== Segment start ==

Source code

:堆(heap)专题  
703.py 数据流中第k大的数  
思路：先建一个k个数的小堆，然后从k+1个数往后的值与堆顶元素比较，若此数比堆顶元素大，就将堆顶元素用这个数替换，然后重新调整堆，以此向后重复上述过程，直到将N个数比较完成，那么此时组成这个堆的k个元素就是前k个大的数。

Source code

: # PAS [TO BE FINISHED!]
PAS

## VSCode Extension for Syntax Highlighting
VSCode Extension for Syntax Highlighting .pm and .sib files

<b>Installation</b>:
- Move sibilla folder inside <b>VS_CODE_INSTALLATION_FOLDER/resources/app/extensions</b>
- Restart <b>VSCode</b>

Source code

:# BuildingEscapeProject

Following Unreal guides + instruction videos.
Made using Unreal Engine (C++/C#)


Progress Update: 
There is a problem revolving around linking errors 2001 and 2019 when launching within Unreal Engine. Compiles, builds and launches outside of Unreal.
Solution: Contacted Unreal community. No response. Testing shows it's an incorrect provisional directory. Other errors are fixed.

== Segment end ==

Output the data in full, exactly as it stands.

■ Response to this exercise ■
Source code

:堆(heap)专题  
703.py 数据流中第k大的数  
思路：先建一个k个数的小堆，然后从k+1个数往后的值与堆顶元素比较，若此数比堆顶元素大，就将堆顶元素用这个数替换，然后重新调整堆，以此向后重复上述过程，直到将N个数比较完成，那么此时组成这个堆的k个元素就是前k个大的数。

Source code

: # PAS [TO BE FINISHED!]
PAS

## VSCode Extension for Syntax Highlighting
VSCode Extension for Syntax Highlighting .pm and .sib files

<b>Installation</b>:
- Move sibilla folder inside <b>VS_CODE_INSTALLATION_FOLDER/resources/app/extensions</b>
- Restart <b>VSCode</b>

Source code

:# BuildingEscapeProject

Following Unreal guides + instruction videos.
Made using Unreal Engine (C++/C#)


Progress Update: 
There is a problem revolving around linking errors 2001 and 2019 when launching within Unreal Engine. Compiles, builds and launches outside of Unreal.
Solution: Contacted Unreal community. No response. Testing shows it's an incorrect provisional directory. Other errors are fixed.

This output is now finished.